§ **Recorded information**:
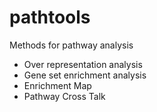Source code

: # pathtools
Methods for pathway analysis
- Over representation analysis
- Gene set enrichment analysis
- Enrichment Map
- Pathway Cross Talk
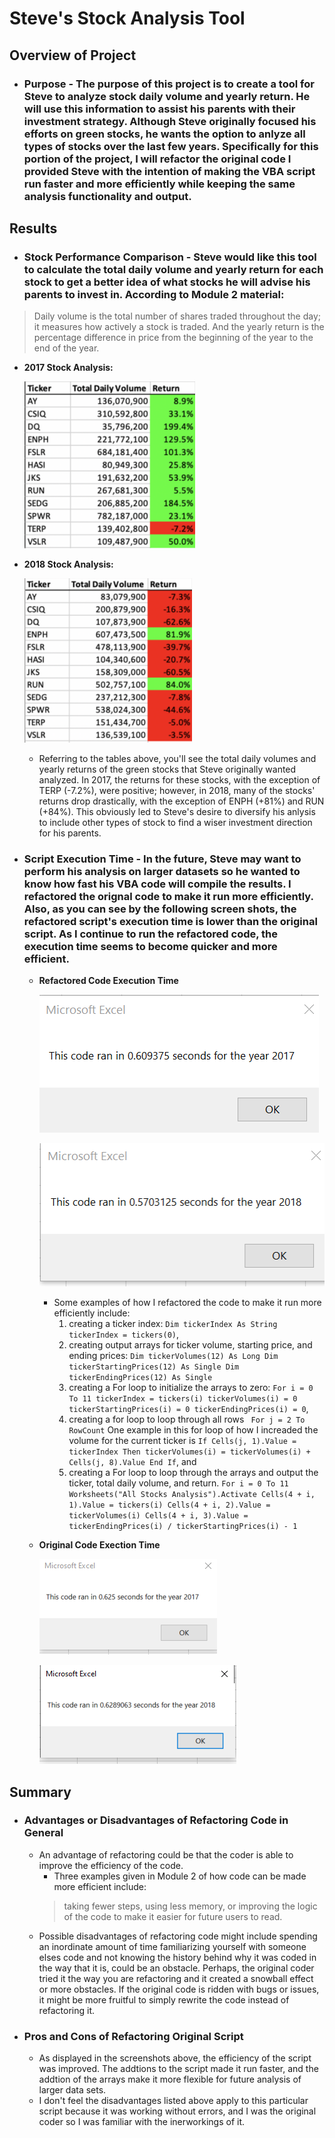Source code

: # **Steve's Stock Analysis Tool**

## **Overview of Project**
  - ### Purpose - The purpose of this project is to create a tool for Steve to analyze stock daily volume and yearly return.  He will use this information to assist his parents with their investment strategy.  Although Steve originally focused his efforts on green stocks, he wants the option to anlyze all types of stocks over the last few years.  Specifically for this portion of the project, I will refactor the original code I provided Steve with the intention of making the VBA script run faster and more efficiently while keeping the same analysis functionality and output.

## **Results**
  - ### Stock Performance Comparison - Steve would like this tool to calculate the total daily volume and yearly return for each stock to get a better idea of what stocks he will advise his parents to invest in. According to Module 2 material:
  
   > Daily volume is the total number of shares traded throughout the day; it measures how actively a stock is traded. And the yearly return is the percentage difference in price from the beginning of the year to the end of the year.
 
   
   - **2017 Stock Analysis:**
  
     ![Stock_Table_2017](Resources/Stock_Table_2017.PNG)
  
  - **2018 Stock Analysis:**
  
     ![Stock_Table_2018](Resources/Stock_Table_2018.PNG)


    - Referring to the tables above, you'll see the total daily volumes and yearly returns of the green stocks that Steve originally wanted analyzed.  In 2017, the returns for these stocks, with the exception of TERP (-7.2%), were positive; however, in 2018, many of the stocks' returns drop drastically, with the exception of ENPH (+81%) and RUN (+84%).  This obviously led to Steve's desire to diversify his anlysis to include other types of stock to find a wiser investment direction for his parents.

  - ### Script Execution Time - In the future, Steve may want to perform his analysis on larger datasets so he wanted to know how fast his VBA code will compile the results. I refactored the orignal code to make it run more efficiently.  Also, as you can see by the following screen shots, the refactored script's execution time is lower than the original script.  As I continue to run the refactored code, the execution time seems to become quicker and more efficient.

    - **Refactored Code Execution Time**
          
        ![VBA_Challenge_2017](Resources/VBA_Challenge_2017.png)
    
        ![VBA_Challenge_2018](Resources/VBA_Challenge_2018.PNG)
      
      - Some examples of how I refactored the code to make it run more efficiently include:
        1) creating a ticker index: `Dim tickerIndex As String tickerIndex = tickers(0)`,
        2) creating output arrays for ticker volume, starting price, and ending prices:  `Dim tickerVolumes(12) As Long Dim tickerStartingPrices(12) As Single Dim tickerEndingPrices(12) As Single`
        3) creating a For loop to initialize the arrays to zero: `For i = 0 To 11 tickerIndex = tickers(i) tickerVolumes(i) = 0 tickerStartingPrices(i) = 0 tickerEndingPrices(i) = 0`,
        4) creating a for loop to loop through all rows ` For j = 2 To RowCount`  One example in this for loop of how I increaded the volume for the current ticker is `If Cells(j, 1).Value = tickerIndex Then tickerVolumes(i) = tickerVolumes(i) + Cells(j, 8).Value End If`, and 
        5) creating a For loop to loop through the arrays and output the ticker, total daily volume, and return. `For i = 0 To 11 Worksheets("All Stocks Analysis").Activate Cells(4 + i, 1).Value = tickers(i) Cells(4 + i, 2).Value = tickerVolumes(i) Cells(4 + i, 3).Value = tickerEndingPrices(i) / tickerStartingPrices(i) - 1`
  
    - **Original Code Exection Time** 
        
       ![Original_2017](Resources/Original_2017.PNG)
       
       ![Original_2018](Resources/Original_2018.PNG)
  
## **Summary**
  - ### Advantages or Disadvantages of Refactoring Code in General
    - An advantage of refactoring could be that the coder is able to improve the efficiency of the code.  
      -  Three examples given in Module 2 of how code can be made more efficient include:
      > taking fewer steps, using less memory, or improving the logic of the code to make it easier for future users to read.
    - Possible disadvantages of refactoring code might include spending an inordinate amount of time familiarizing yourself with someone elses code and not knowing the history behind why it was coded in the way that it is, could be an obstacle.  Perhaps, the original coder tried it the way you are refactoring and it created a snowball effect or more obstacles.  If the original code is ridden with bugs or issues, it might be more fruitful to simply rewrite the code instead of refactoring it.
  - ### Pros and Cons of Refactoring Original Script
    - As displayed in the screenshots above, the efficiency of the script was improved.  The addtions to the script made it run faster, and the addtion of the arrays make it more flexible for future analysis of larger data sets.
    - I don't feel the disadvantages listed above apply to this particular script because it was working without errors, and I was the original coder so I was familiar with the inerworkings of it.



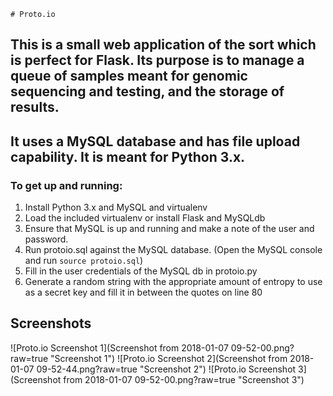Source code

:     # Proto.io
## This is a small web application of the sort which is perfect for Flask. Its purpose is to manage a queue of samples meant for genomic sequencing and testing, and the storage of results.
## It uses a MySQL database and has file upload capability. It is meant for **Python 3.x**.

### To get up and running:

1. Install Python 3.x and MySQL and virtualenv
2. Load the included virtualenv or install Flask and MySQLdb
3. Ensure that MySQL is up and running and make a note of the user and password.
3. Run protoio.sql against the MySQL database. (Open the MySQL console and run `source protoio.sql`)
4. Fill in the user credentials of the MySQL db in protoio.py
5. Generate a random string with the appropriate amount of entropy to use as a secret key and fill it in between the quotes on line 80

## Screenshots

![Proto.io Screenshot 1](Screenshot from 2018-01-07 09-52-00.png?raw=true "Screenshot 1")
![Proto.io Screenshot 2](Screenshot from 2018-01-07 09-52-44.png?raw=true "Screenshot 2")
![Proto.io Screenshot 3](Screenshot from 2018-01-07 09-52-00.png?raw=true "Screenshot 3")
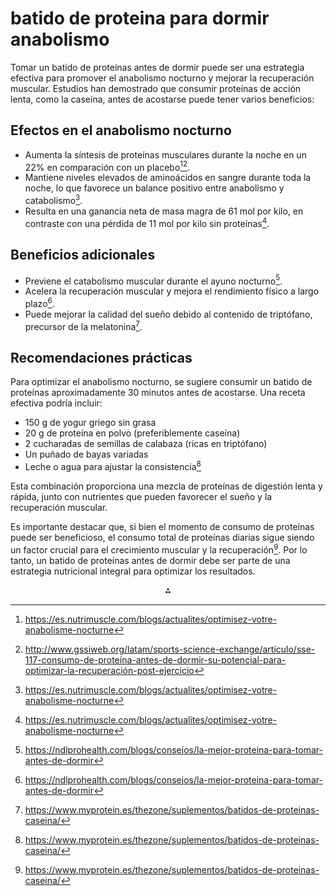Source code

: # batido de proteina para dormir anabolismo

Tomar un batido de proteínas antes de dormir puede ser una estrategia efectiva para promover el anabolismo nocturno y mejorar la recuperación muscular. Estudios han demostrado que consumir proteínas de acción lenta, como la caseína, antes de acostarse puede tener varios beneficios:

## Efectos en el anabolismo nocturno

- Aumenta la síntesis de proteínas musculares durante la noche en un 22% en comparación con un placebo[^1][^2].
- Mantiene niveles elevados de aminoácidos en sangre durante toda la noche, lo que favorece un balance positivo entre anabolismo y catabolismo[^1].
- Resulta en una ganancia neta de masa magra de 61 mol por kilo, en contraste con una pérdida de 11 mol por kilo sin proteínas[^1].


## Beneficios adicionales

- Previene el catabolismo muscular durante el ayuno nocturno[^5].
- Acelera la recuperación muscular y mejora el rendimiento físico a largo plazo[^5].
- Puede mejorar la calidad del sueño debido al contenido de triptófano, precursor de la melatonina[^3].


## Recomendaciones prácticas

Para optimizar el anabolismo nocturno, se sugiere consumir un batido de proteínas aproximadamente 30 minutos antes de acostarse. Una receta efectiva podría incluir:

- 150 g de yogur griego sin grasa
- 20 g de proteína en polvo (preferiblemente caseína)
- 2 cucharadas de semillas de calabaza (ricas en triptófano)
- Un puñado de bayas variadas
- Leche o agua para ajustar la consistencia[^3]

Esta combinación proporciona una mezcla de proteínas de digestión lenta y rápida, junto con nutrientes que pueden favorecer el sueño y la recuperación muscular.

Es importante destacar que, si bien el momento de consumo de proteínas puede ser beneficioso, el consumo total de proteínas diarias sigue siendo un factor crucial para el crecimiento muscular y la recuperación[^3]. Por lo tanto, un batido de proteínas antes de dormir debe ser parte de una estrategia nutricional integral para optimizar los resultados.

<div style="text-align: center">⁂</div>

[^1]: https://es.nutrimuscle.com/blogs/actualites/optimisez-votre-anabolisme-nocturne

[^2]: http://www.gssiweb.org/latam/sports-science-exchange/artículo/sse-117-consumo-de-proteína-antes-de-dormir-su-potencial-para-optimizar-la-recuperación-post-ejercicio

[^3]: https://www.myprotein.es/thezone/suplementos/batidos-de-proteinas-caseina/

[^4]: https://www.tiendaculturista.com/blog/tomar-proteina-antes-de-dormir-ayuda-a-aumentar-la-masa-muscular/

[^5]: https://ndlprohealth.com/blogs/consejos/la-mejor-proteina-para-tomar-antes-de-dormir

[^6]: https://www.myprotein.es/thezone/nutricion/es-bueno-tomar-batidos-de-proteina-antes-de-irse-a-la-cama/

[^7]: https://crownsportnutrition.com/proteina-antes-de-dormir-en-deportistas-cuales-son-sus-beneficios/

[^8]: https://biotechusa.es/blog/consejos-sobre-suplementos/batidos-de-proteinas-antes-de-dormir-para-adelgazar-mito-o-verdad/


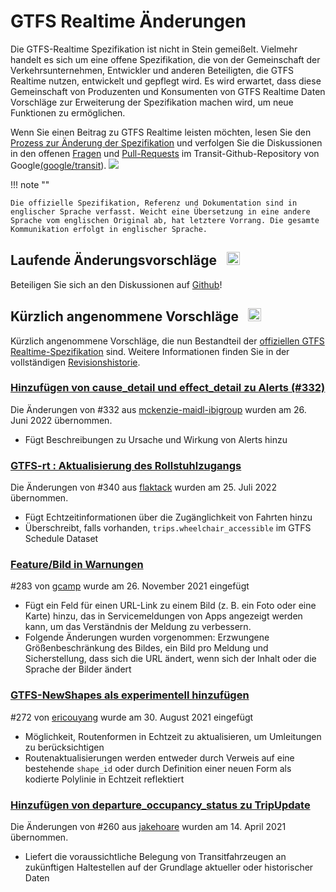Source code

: # GTFS Realtime Änderungen

Die GTFS-Realtime Spezifikation ist nicht in Stein gemeißelt. Vielmehr handelt es sich um eine offene Spezifikation, die von der Gemeinschaft der Verkehrsunternehmen, Entwickler und anderen Beteiligten, die GTFS Realtime nutzen, entwickelt und gepflegt wird. Es wird erwartet, dass diese Gemeinschaft von Produzenten und Konsumenten von GTFS Realtime Daten Vorschläge zur Erweiterung der Spezifikation machen wird, um neue Funktionen zu ermöglichen.

Wenn Sie einen Beitrag zu GTFS Realtime leisten möchten, lesen Sie den [Prozess zur Änderung der Spezifikation](../process) und verfolgen Sie die Diskussionen in den offenen [Fragen](https://github.com/google/transit/issues) und [Pull-Requests](https://github.com/google/transit/pulls) im Transit-Github-Repository von Google[(google/transit](https://github.com/google/transit)). ![](../../assets/mark-github.svg)

!!! note ""

    Die offizielle Spezifikation, Referenz und Dokumentation sind in englischer Sprache verfasst. Weicht eine Übersetzung in eine andere Sprache vom englischen Original ab, hat letztere Vorrang. Die gesamte Kommunikation erfolgt in englischer Sprache.

<!-- <br><div class="landing-page">
    <a class="button" href="../process">Prozess zur Änderung der Spezifikation</a><a class="button" href="../guiding-principles">Leitprinzipien</a><a class="button" href="../revision-history">Historie der Revision</a><a class="button" href="../extensions">Echtzeit-Erweiterungen</a>
</div> -->

## Laufende Änderungsvorschläge &ensp;<img src="../../assets/pr-active.svg" style="height:1em;"/>

<!-- Aktive Vorschläge für neue Funktionen in GTFS Realtime.  -->

Beteiligen Sie sich an den Diskussionen auf [Github](https://github.com/google/transit/pulls)!

<!-- <div class="row">
    <div class="active-container">
        <h3 class="title"><a class="no-icon" href="https://github.com/google/transit/pull/332" target="_blank">Hinzufügen von cause_detail und effect_detail zu Alerts</a></h3>
        <p class="maintainer">#332 eröffnet am 31. Mai 2022 von <a class="no-icon" href="https://github.com/mckenzie-maidl-ibigroup" target="_blank">mckenzie-maidl-ibigroup</a></p>
    </div>
</div>
<div class="row"></div> -->

<!-- <div class="row no-active">
    <div class="no-active-container">
        <h3 class="title">Derzeit gibt es keine aktiven Vorschläge für GTFS Realtime.</h3>
        <p class="prompt">Haben Sie einen Vorschlag? &ensp;➜&ensp; Öffnen Sie eine <a href="https://github.com/google/transit/pulls" target="_blank">Pull-Anfrage</a>.</p>
    </div>
</div>
<div class="row"></div> -->

## Kürzlich angenommene Vorschläge &ensp;<img src="../../assets/pr-merged.svg" style="height:1em;"/>

Kürzlich angenommene Vorschläge, die nun Bestandteil der [offiziellen GTFS Realtime-Spezifikation](../reference) sind. Weitere Informationen finden Sie in der vollständigen [Revisionshistorie](../process#revision-history).

<div class="row">
    <div class="leftcontainer">
        <h3 class="title"><a href="https://github.com/google/transit/pull/332" class="no-icon" target="_blank">Hinzufügen von cause_detail und effect_detail zu Alerts (#332)</a></h3>
        <p class="maintainer">Die Änderungen von #332 aus <a href="https://github.com/mckenzie-maidl-ibigroup" class="no-icon" target="_blank">mckenzie-maidl-ibigroup</a> wurden am 26. Juni 2022 übernommen.</p>
    </div>
    <div class="featurelist">
        <ul>
            <li>Fügt Beschreibungen zu Ursache und Wirkung von Alerts hinzu</li>
        </ul>
    </div>
</div>

<div class="row">
    <div class="leftcontainer">
        <h3 class="title"><a href="https://github.com/google/transit/pull/340" class="no-icon" target="_blank">GTFS-rt : Aktualisierung des Rollstuhlzugangs</a></h3>
        <p class="maintainer">Die Änderungen von #340 aus <a href="https://github.com/flaktack" class="no-icon" target="_blank">flaktack</a> wurden am 25. Juli 2022 übernommen.</p>
    </div>
    <div class="featurelist">
        <ul>
            <li>Fügt Echtzeitinformationen über die Zugänglichkeit von Fahrten hinzu</li>
            <li>Überschreibt, falls vorhanden, <code>trips.wheelchair_accessible</code> im GTFS Schedule Dataset</li>
        </ul>
    </div>
</div>

<div class="row">
    <div class="leftcontainer">
        <h3 class="title"><a href="https://github.com/google/transit/pull/283" class="no-icon" target="_blank">Feature/Bild in Warnungen</a></h3>
        <p class="maintainer">#283 von <a href="https://github.com/gcamp" class="no-icon" target="_blank">gcamp</a> wurde am 26. November 2021 eingefügt</p>
    </div>
    <div class="featurelist">
        <ul>
            <li>Fügt ein Feld für einen URL-Link zu einem Bild (z. B. ein Foto oder eine Karte) hinzu, das in Servicemeldungen von Apps angezeigt werden kann, um das Verständnis der Meldung zu verbessern.</li>
            <li>Folgende Änderungen wurden vorgenommen: Erzwungene Größenbeschränkung des Bildes, ein Bild pro Meldung und Sicherstellung, dass sich die URL ändert, wenn sich der Inhalt oder die Sprache der Bilder ändert</li>
        </ul>
    </div>
</div>

<div class="row">
    <div class="leftcontainer">
        <h3 class="title"><a href="https://github.com/google/transit/pull/272" class="no-icon" target="_blank">GTFS-NewShapes als experimentell hinzufügen</a></h3>
        <p class="maintainer">#272 von <a href="https://github.com/ericouyang" class="no-icon" target="_blank">ericouyang</a> wurde am 30. August 2021 eingefügt</p>
    </div>
    <div class="featurelist">
        <ul>
            <li>Möglichkeit, Routenformen in Echtzeit zu aktualisieren, um Umleitungen zu berücksichtigen</li>
            <li>Routenaktualisierungen werden entweder durch Verweis auf eine bestehende <code>shape_id</code> oder durch Definition einer neuen Form als kodierte Polylinie in Echtzeit reflektiert</li>
        </ul>
    </div>
</div>

<div class="row">
    <div class="leftcontainer">
        <h3 class="title"><a href="https://github.com/google/transit/pull/260" class="no-icon" target="_blank">Hinzufügen von departure_occupancy_status zu TripUpdate</a></h3>
        <p class="maintainer">Die Änderungen von #260 aus <a href="https://github.com/jakehoare" class="no-icon" target="_blank">jakehoare</a> wurden am 14. April 2021 übernommen.</p>
    </div>
    <div class="featurelist">
        <ul>
            <li>Liefert die voraussichtliche Belegung von Transitfahrzeugen an zukünftigen Haltestellen auf der Grundlage aktueller oder historischer Daten</li>
        </ul>
    </div>
</div>

<div class="row"/>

§ **Work instruction**:
Report how many lines in this data include the string "virtualenv", and nothing else.

§ **Solution to this problem**:
2